We analyzed almost 4 billion requests and 1.3 billion impressions generated by US users on 179 websites from July 15th to September 30th, 2017.
Please, mind that the report is based ONLY on the Prebid Analytics by Roxot users data and might be biased to some of the bidders. The users might have implemented demand partners incorrectly, which would affect the results of this report. However, we took measures to prevent any data inconsistency:
  • Reduced data contribution of the sites with total revenue share higher than 20%
  • Excluded sites with abnormal bidder behavior (e.g. 0 bids, bid rate lower than 5% or higher than 90%)
  • Excluded sites with less than 50% US traffic
  • Combined data of different adapters for the same demand provider (e.g PulsePoint and PulsePoint Lite, AppNexus and AppNexus AST, etc.)
Site Performance Analysis
Site Fill Rate* depending on the number of prebid.js bidders on a site
In the pursuit of maximized revenue, publishers try to increase the fill of their inventory by often blindly adding new partners.
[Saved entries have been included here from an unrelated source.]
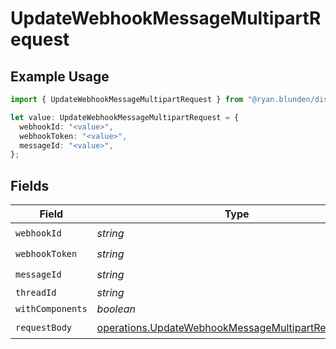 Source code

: # UpdateWebhookMessageMultipartRequest

## Example Usage

```typescript
import { UpdateWebhookMessageMultipartRequest } from "@ryan.blunden/discord-sdk/models/operations";

let value: UpdateWebhookMessageMultipartRequest = {
  webhookId: "<value>",
  webhookToken: "<value>",
  messageId: "<value>",
};
```

## Fields

| Field                                                                                                                      | Type                                                                                                                       | Required                                                                                                                   | Description                                                                                                                |
| -------------------------------------------------------------------------------------------------------------------------- | -------------------------------------------------------------------------------------------------------------------------- | -------------------------------------------------------------------------------------------------------------------------- | -------------------------------------------------------------------------------------------------------------------------- |
| `webhookId`                                                                                                                | *string*                                                                                                                   | :heavy_check_mark:                                                                                                         | N/A                                                                                                                        |
| `webhookToken`                                                                                                             | *string*                                                                                                                   | :heavy_check_mark:                                                                                                         | N/A                                                                                                                        |
| `messageId`                                                                                                                | *string*                                                                                                                   | :heavy_check_mark:                                                                                                         | N/A                                                                                                                        |
| `threadId`                                                                                                                 | *string*                                                                                                                   | :heavy_minus_sign:                                                                                                         | N/A                                                                                                                        |
| `withComponents`                                                                                                           | *boolean*                                                                                                                  | :heavy_minus_sign:                                                                                                         | N/A                                                                                                                        |
| `requestBody`                                                                                                              | [operations.UpdateWebhookMessageMultipartRequestBody](../../models/operations/updatewebhookmessagemultipartrequestbody.md) | :heavy_check_mark:                                                                                                         | N/A                                                                                                                        |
The research shows that, indeed, the Site Fill Rate correlates with the number of demand partners on the site. The biggest Fill Rate gap is between publishers who use 4-5 bidders and publishers who use 6-8 bidders.
*Site Fill Rate - how often there is at least one bid for an ad request
Site Impression Rate* depending on the number of prebid.js bidders used
The Site Impression Rate shows how prebid.js bidders compete with demand in an ad server (e.g. AdX or AdSense). In contrast to the Site Fill Rate, Impression Rate grows steadily with the increase of the number of bidders on a site. Although, adding more than 8 demand partners would not significantly increase your Desktop Impression Rate.
*Impression Rate - how often a Prebid.js winning ad is actually rendered. This metric shows how prebid.js competes with demand in the ad server.
Bidder Performance Analysis
Top 10 bidders by number of requests* received
The number of ad requests usually represents the level of bidder's adoption. The more publishers a demand partner works with, the more ad requests it receives. However, it might be a result of the bidder's simple integration process or loose integration requirements.
*Requests - a number of ad auctions a bidder was requested to participate in. Multiple requests for different ad sizes from the same ad unit count as one request.
Top bidders by Bid Rate*
The Bid Rate shows how often a demand partner replies with a bid to an ad request. If there is no bid, demand partner might be too slow or not have ads for a particular website visitor. In combination with the level of bidder's adoption, bidding frequency is a good indicator of demand partner's efficiency.
*Bid Rate - how often a bidder replies with a bid to an ad request
Top bidders by Win Rate*
The Win Rate shows how a bidder competes with other partners in the header. To get impressions and generate revenue a bidder has to both bid often and win often. A high Bid Rate would mean nothing if partner's bids never win.
*Win Rate - how often bidder's bids win prebid auctions
Top 10 bidders by the number of Impressions
The table below represents bidders' share of Total Impressions (ads that won both header bidding and ad server auctions). Comparing percentage of total impressions with the number of requests a bidder received, you can analyze a bidder's effectiveness. The bigger the difference, the less effective a bidder is.
Top bidders by revenue generated
The table below represents bidders' share of total revenue from rendered ads (Impressions) and shows how much each bidder contributes to publishers' total revenue. Some of the bidders might receive fewer requests, get fewer impressions, but generate more revenue than other bidders. Also, pay attention to the difference between desktop and mobile performance.
Conclusion
In collaboration with Prebid Analytics by Roxot users, we presented you a performance overview of the top header bidding demand partners. The data does not represent the whole market but it gives the clear understanding of the top bidders performance and implementation trends that can be used to adjust your monetization strategy:

  • The report shows that the Site Fill Rate (how often there is at least one bid for an ad request) correlates with the number of demand partners on the site. The biggest Fill Rate gap is between publishers who use 4-5 bidders and publishers who use 6-8 bidders (from 73% to 86% on Desktop, and 45% to 70% on Mobile). In contrast to the Site Fill Rate, the Impression Rate grows steadily with the increase of the number of bidders on a site.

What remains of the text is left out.